Water needed is simply:

water_cups = rice_amount_cups * ratio + altitude_correction

The ratio is the water-to-rice ratio by volume for the chosen variety and cooking method. For example, basmati on the stove has a ratio of 1.75 — meaning 1.75 cups of water per 1 cup of dry rice.

Unit conversion

If you enter rice in grams, the calculator converts to cups first:

rice_cups = grams / 185

(185 g/cup is the standard figure for dry long-grain white rice.) For ounces the divisor is 6.5 oz/cup. All further calculations use the cup value.

Altitude correction

Water boils at a lower temperature above sea level, which means the rice absorbs heat more slowly and steam escapes faster. The accepted correction (from the USDA and major rice cooker manufacturers) is:

extra_water = rice_cups * floor((altitude_m - 900) / 300) * (1/16)

One US tablespoon = 1/16 of a cup. So for every 300 m above 900 m, add one tablespoon per cup of rice. At 1,500 m (Addis Ababa, Nairobi) that is 2 tablespoons per cup — enough to matter for a 3-cup batch.

Cooking method adjustment

Rice cookers trap steam, so they need roughly 0.25 cups less water per cup of rice than stove-top. Microwave cooking is open (some steam escapes through the vented lid) and the heating pattern is less even, so it typically needs about 0.25 cups more than stove-top.

Worked example

You want to cook 370 g of basmati rice in a rice cooker at sea level.

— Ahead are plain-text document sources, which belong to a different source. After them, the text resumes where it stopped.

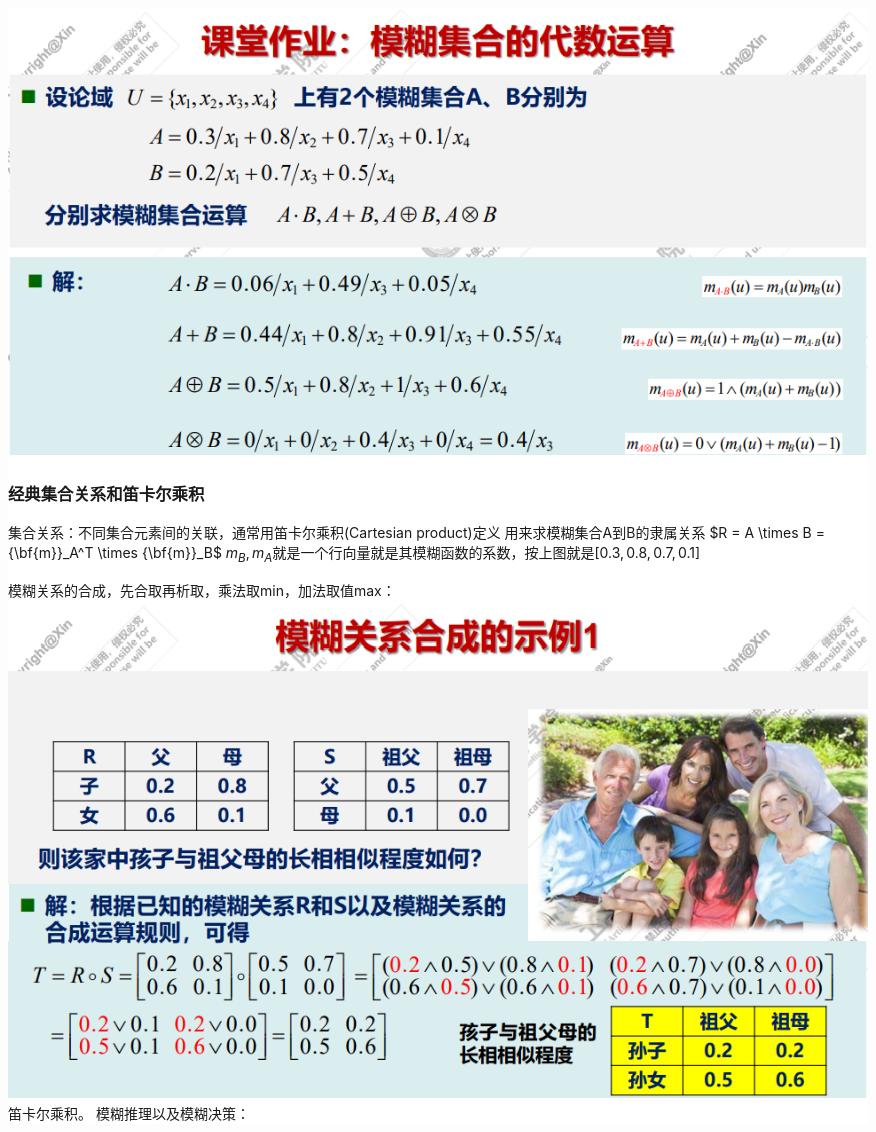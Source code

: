 ![](output_image/b80b33a6ab1d9039d01f1f6325e55cc3.png)
### 经典集合关系和笛卡尔乘积
集合关系：不同集合元素间的关联，通常用笛卡尔乘积(Cartesian product)定义
用来求模糊集合A到B的隶属关系
$R = A \times B = {\bf{m}}_A^T \times {\bf{m}}_B$   $m_B,m_A$就是一个行向量就是其模糊函数的系数，按上图就是$[0.3,0.8,0.7,0.1]$

模糊关系的合成，先合取再析取，乘法取min，加法取值max：
![](output_image/6b6f36065cf04272336ad860653410d4.png)
笛卡尔乘积。
模糊推理以及模糊决策：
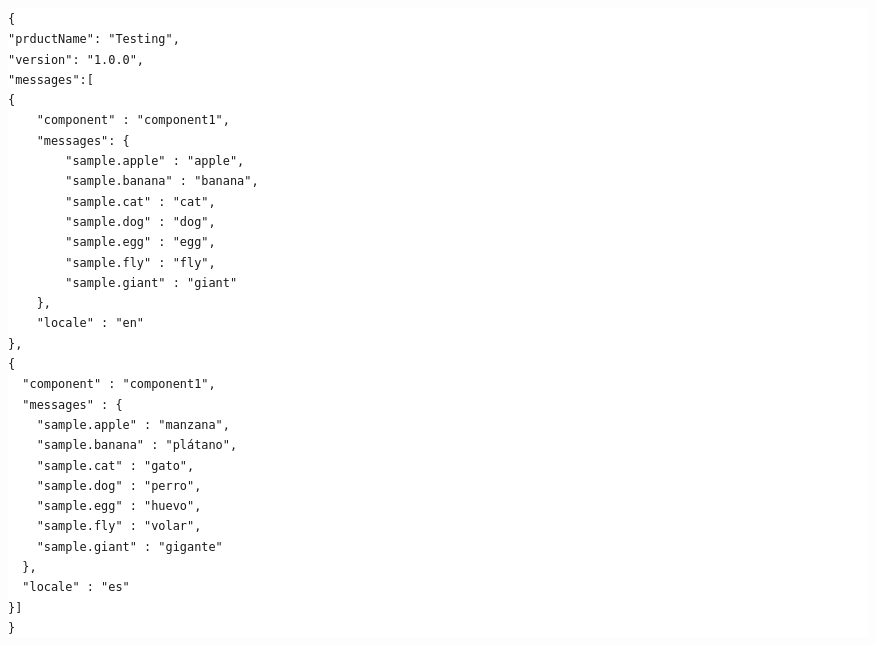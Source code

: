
 ```
{
"prductName": "Testing",
"version": "1.0.0",
"messages":[
{
    "component" : "component1",
    "messages": {
        "sample.apple" : "apple",
        "sample.banana" : "banana",
        "sample.cat" : "cat",
        "sample.dog" : "dog",
        "sample.egg" : "egg",
        "sample.fly" : "fly",
        "sample.giant" : "giant"
    },
    "locale" : "en"
},
{
  "component" : "component1",
  "messages" : {
    "sample.apple" : "manzana",
    "sample.banana" : "plátano",
    "sample.cat" : "gato",
    "sample.dog" : "perro",
    "sample.egg" : "huevo",
    "sample.fly" : "volar",
    "sample.giant" : "gigante"
  },
  "locale" : "es"
}]
}
```

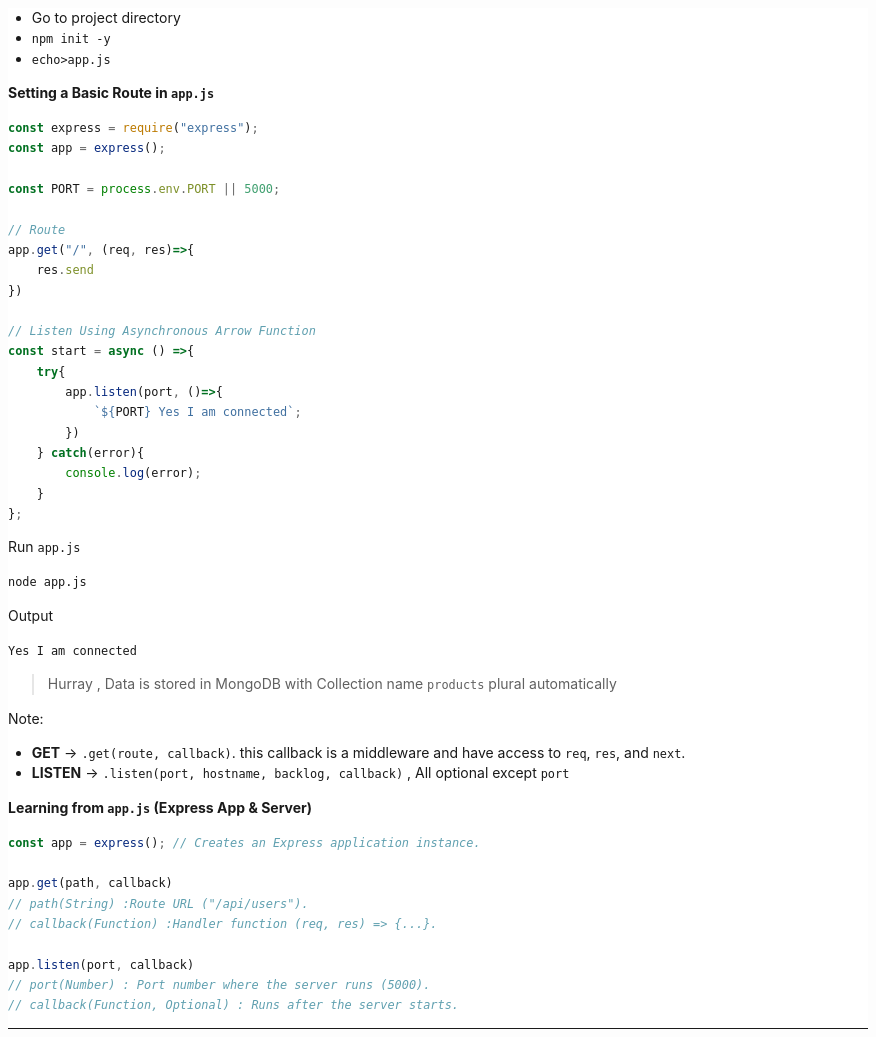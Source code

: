 - Go to project directory
- `npm init -y`
- `echo>app.js`

**Setting a Basic Route in `app.js`**
```js
const express = require("express");
const app = express();

const PORT = process.env.PORT || 5000;

// Route
app.get("/", (req, res)=>{
	res.send
})

// Listen Using Asynchronous Arrow Function
const start = async () =>{
	try{
		app.listen(port, ()=>{
			`${PORT} Yes I am connected`;
		})
	} catch(error){
		console.log(error);
	}
};
```

Run `app.js`
```sh
node app.js
```
Output
```
Yes I am connected
```
>Hurray , Data is stored in MongoDB with Collection name `products` plural automatically


Note: 
- **GET** -> `.get(route, callback)`. this callback is a middleware and have access to `req`, `res`, and `next`.
- **LISTEN** -> `.listen(port, hostname, backlog, callback)` , All optional except `port`

**Learning from `app.js` (Express App & Server)**
```js
const app = express(); // Creates an Express application instance.

app.get(path, callback)
// path(String) :Route URL ("/api/users").
// callback(Function) :Handler function (req, res) => {...}.

app.listen(port, callback)
// port(Number) : Port number where the server runs (5000).
// callback(Function, Optional) : Runs after the server starts.
```

---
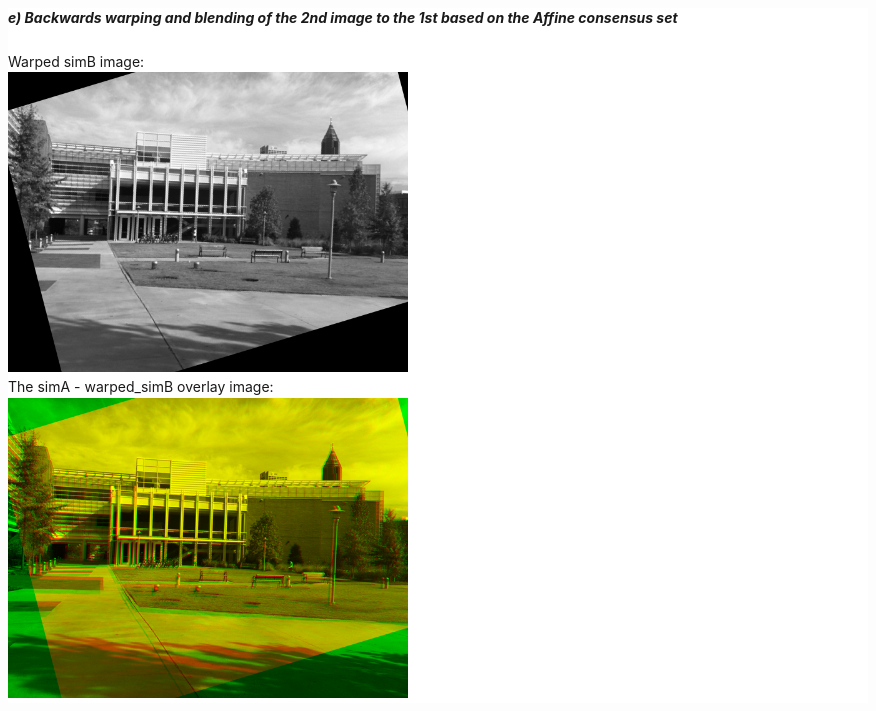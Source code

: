 ##### e) Backwards warping and blending of the 2nd image to the 1st based on the Affine consensus set
Warped simB image:  
<img src="output/ps4-3-e-1.png" width="400">  
The simA - warped_simB overlay image:  
<img src="output/ps4-3-e-2.png" width="400">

  1. Convert to cups: 370 / 185 = 2 cups of rice
  2. Rice cooker ratio for basmati: 1.5
  3. Water needed: 2 x 1.5 = 3 cups (about 710 mL)
  4. Altitude correction (sea level): 0
  5. Result: 3 cups of water, cook time ~15 min, then rest off heat for 5 min

If the same person lived in Bogota, Colombia (2,600 m):

extra = 2 cups * floor((2600 - 900) / 300) * (1/16)
      = 2 * 5 * 0.0625
      = 0.625 cups extra

Total water: 3 + 0.625 = 3.625 cups (≈ 857 mL) — almost an extra three-quarters of a cup.

Rice typeStove ratioCooker ratioMicrowave ratioStove time
Basmati1 : 1.751 : 1.501 : 2.00~18 min
Jasmine1 : 1.501 : 1.251 : 1.75~15 min
Long-grain white1 : 2.001 : 1.751 : 2.25~18 min
Brown (long)1 : 2.251 : 2.001 : 2.50~45 min
Sushi rice1 : 1.251 : 1.101 : 1.50~15 min
Wild rice1 : 3.001 : 2.751 : 3.25~55 min

All ratios are rice : water by volume using US cups.

Every calculation runs entirely in your browser — nothing is sent to a server.